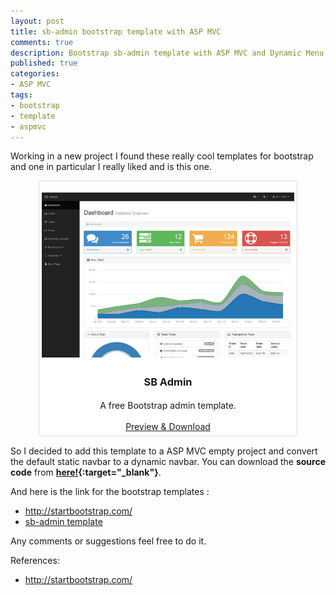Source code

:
 ```yaml
---
layout: post
title: sb-admin bootstrap template with ASP MVC
comments: true
description: Bootstrap sb-admin template with ASP MVC and Dynamic Menu
published: true
categories:
- ASP MVC
tags:
- bootstrap
- template
- aspmvc
---
```


<style>
.previews .thumbnail {
    margin-bottom: 30px;
}
.previews .thumbnail {
    background-image: url("/assets/img/premium-bg.png");
    margin-bottom: 15px;
    text-align: center;
}
.thumbnail {
    background-color: #fff;
    border: 1px solid #ddd;
    border-radius: 4px;
    display: block;
    line-height: 1.42857;
    margin-bottom: 20px;
    padding: 4px;
    transition: all 0.2s ease-in-out 0s;
	max-width: 80%;
}
</style>

Working in a new project I found these really cool templates for bootstrap and one in particular I really liked and is this one.

<div class="row previews" align="center">
	<div class="thumbnail">
		<a class="post-image-link" href="/template-overviews/sb-admin">
		<p>
		<img class="img-responsive" alt="Free Bootstrap Admin Template - SB Admin" src="/images/sb-admin.jpg">
		</p>
		</a>
		<div class="caption">
		<h3>SB Admin</h3>
		<p>A free Bootstrap admin template.</p>
		<a class="btn btn-default" href="http://startbootstrap.com/template-overviews/sb-admin/">Preview & Download</a>
		</div>
	</div>
</div>

So I decided to add this template to a ASP MVC empty project and convert the default static navbar to a dynamic navbar.
You can download the **source code** from **[here!](https://github.com/lvasquez/sb-admin-bootstrap-template-with-asp-mvc){:target="_blank"}**.

And here is the link for the bootstrap templates :

* <a target="_blank" href="http://startbootstrap.com/">http://startbootstrap.com/</a>
* <a target="_blank" href="http://startbootstrap.com/template-overviews/sb-admin/">sb-admin template</a>

Any comments or suggestions feel free to do it.

References:

* <a target="_blank" href="http://startbootstrap.com/">http://startbootstrap.com/</a>
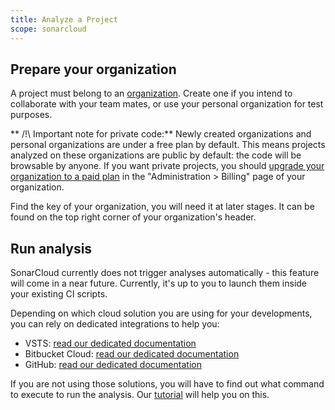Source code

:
 ```yaml
---
title: Analyze a Project
scope: sonarcloud
---
```


## Prepare your organization

A project must belong to an [organization](/organizations/index). Create one if you intend to collaborate with your team mates, or use your personal organization for test purposes.

** /!\ Important note for private code:** Newly created organizations and personal organizations are under a free plan by default. This means projects analyzed on these organizations are public by default: the code will be browsable by anyone. If you want private projects, you should [upgrade your organization to a paid plan](/sonarcloud-pricing) in the "Administration > Billing" page of your organization.

Find the key of your organization, you will need it at later stages. It can be found on the top right corner of your organization's header.

## Run analysis

SonarCloud currently does not trigger analyses automatically - this feature will come in a near future. Currently, it's up to you to launch them inside your
existing CI scripts.

Depending on which cloud solution you are using for your developments, you can rely on dedicated integrations to help you:

* VSTS: [read our dedicated documentation](/integrations/vsts)
* Bitbucket Cloud: [read our dedicated documentation](/integrations/bitbucketcloud)
* GitHub: [read our dedicated documentation](/integrations/github)

If you are not using those solutions, you will have to find out what command to execute to run the analysis. Our [tutorial](/#sonarcloud#/onboarding) will help you on this.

══════════════════════════════

Copy back, word for word, every line between the top of the material above and the line that contains "## Prepare your organization", both included, without any pictures.

▶ _ANSWER SECTION_
Source code

:
 ```yaml
---
layout: post
title: sb-admin bootstrap template with ASP MVC
comments: true
description: Bootstrap sb-admin template with ASP MVC and Dynamic Menu
published: true
categories:
- ASP MVC
tags:
- bootstrap
- template
- aspmvc
---
```


<style>
.previews .thumbnail {
    margin-bottom: 30px;
}
.previews .thumbnail {
    background-image: url("/assets/img/premium-bg.png");
    margin-bottom: 15px;
    text-align: center;
}
.thumbnail {
    background-color: #fff;
    border: 1px solid #ddd;
    border-radius: 4px;
    display: block;
    line-height: 1.42857;
    margin-bottom: 20px;
    padding: 4px;
    transition: all 0.2s ease-in-out 0s;
	max-width: 80%;
}
</style>

Working in a new project I found these really cool templates for bootstrap and one in particular I really liked and is this one.

<div class="row previews" align="center">
	<div class="thumbnail">
		<a class="post-image-link" href="/template-overviews/sb-admin">
		<p>
		<img class="img-responsive" alt="Free Bootstrap Admin Template - SB Admin" src="/images/sb-admin.jpg">
		</p>
		</a>
		<div class="caption">
		<h3>SB Admin</h3>
		<p>A free Bootstrap admin template.</p>
		<a class="btn btn-default" href="http://startbootstrap.com/template-overviews/sb-admin/">Preview & Download</a>
		</div>
	</div>
</div>

So I decided to add this template to a ASP MVC empty project and convert the default static navbar to a dynamic navbar.
You can download the **source code** from **[here!](https://github.com/lvasquez/sb-admin-bootstrap-template-with-asp-mvc){:target="_blank"}**.

And here is the link for the bootstrap templates :

* <a target="_blank" href="http://startbootstrap.com/">http://startbootstrap.com/</a>
* <a target="_blank" href="http://startbootstrap.com/template-overviews/sb-admin/">sb-admin template</a>

Any comments or suggestions feel free to do it.

References:

* <a target="_blank" href="http://startbootstrap.com/">http://startbootstrap.com/</a>
Source code

:
 ```yaml
---
title: Analyze a Project
scope: sonarcloud
---
```


## Prepare your organization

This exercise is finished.